◆ PROBLEM DESCRIPTION
Which of the lines below include the word "contract"? Pull each one out.

◆ RECORDS SUPPLIED
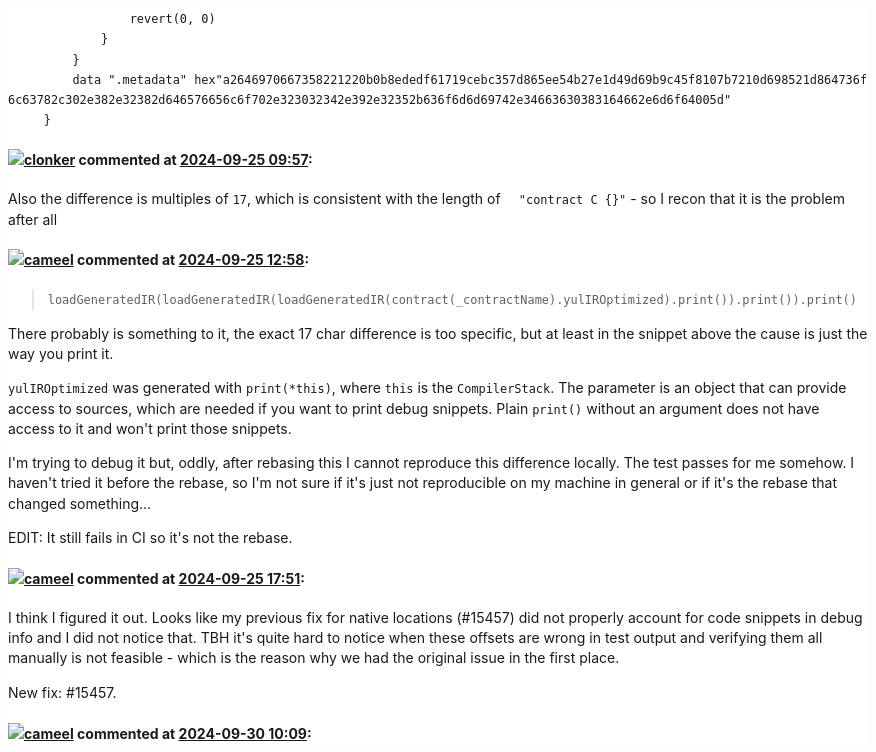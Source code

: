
 ```diff
                 revert(0, 0)
             }
         }
         data ".metadata" hex"a2646970667358221220b0b8ededf61719cebc357d865ee54b27e1d49d69b9c45f8107b7210d698521d864736f6c63782c302e382e32382d646576656c6f702e323032342e392e32352b636f6d6d69742e34663630383164662e6d6f64005d"
     }

```

#### <img src="https://avatars.githubusercontent.com/u/1685266?v=4" width="50">[clonker](https://github.com/clonker) commented at [2024-09-25 09:57](https://github.com/ethereum/solidity/pull/15451#issuecomment-2373622239):

Also the difference is multiples of `17`, which is consistent with the length of `  "contract C {}"` - so I recon that it is the problem after all

#### <img src="https://avatars.githubusercontent.com/u/137030?v=4" width="50">[cameel](https://github.com/cameel) commented at [2024-09-25 12:58](https://github.com/ethereum/solidity/pull/15451#issuecomment-2374016839):

> ```cpp
> loadGeneratedIR(loadGeneratedIR(loadGeneratedIR(contract(_contractName).yulIROptimized).print()).print()).print()
> ```

There probably is something to it, the exact 17 char difference is too specific, but at least in the snippet above the cause is just the way you print it.

`yulIROptimized` was generated with `print(*this)`, where `this` is the `CompilerStack`. The parameter is an object that can provide access to sources, which are needed if you want to print debug snippets. Plain `print()` without an argument does not have access to it and won't print those snippets.

I'm trying to debug it but, oddly, after rebasing this I cannot reproduce this difference locally. The test passes for me somehow. I haven't tried it before the rebase, so I'm not sure if it's just not reproducible on my machine in general or if it's the rebase that changed something...

EDIT: It still fails in CI so it's not the rebase.

#### <img src="https://avatars.githubusercontent.com/u/137030?v=4" width="50">[cameel](https://github.com/cameel) commented at [2024-09-25 17:51](https://github.com/ethereum/solidity/pull/15451#issuecomment-2374775209):

I think I figured it out. Looks like my previous fix for native locations (#15457) did not properly account for code snippets in debug info and I did not notice that. TBH it's quite hard to notice when these offsets are wrong in test output and verifying them all manually is not feasible - which is the reason why we had the original issue in the first place.

New fix: #15457.

#### <img src="https://avatars.githubusercontent.com/u/137030?v=4" width="50">[cameel](https://github.com/cameel) commented at [2024-09-30 10:09](https://github.com/ethereum/solidity/pull/15451#issuecomment-2382692333):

◆ OUTPUT
Also the difference is multiples of `17`, which is consistent with the length of `  "contract C {}"` - so I recon that it is the problem after all
> loadGeneratedIR(loadGeneratedIR(loadGeneratedIR(contract(_contractName).yulIROptimized).print()).print()).print()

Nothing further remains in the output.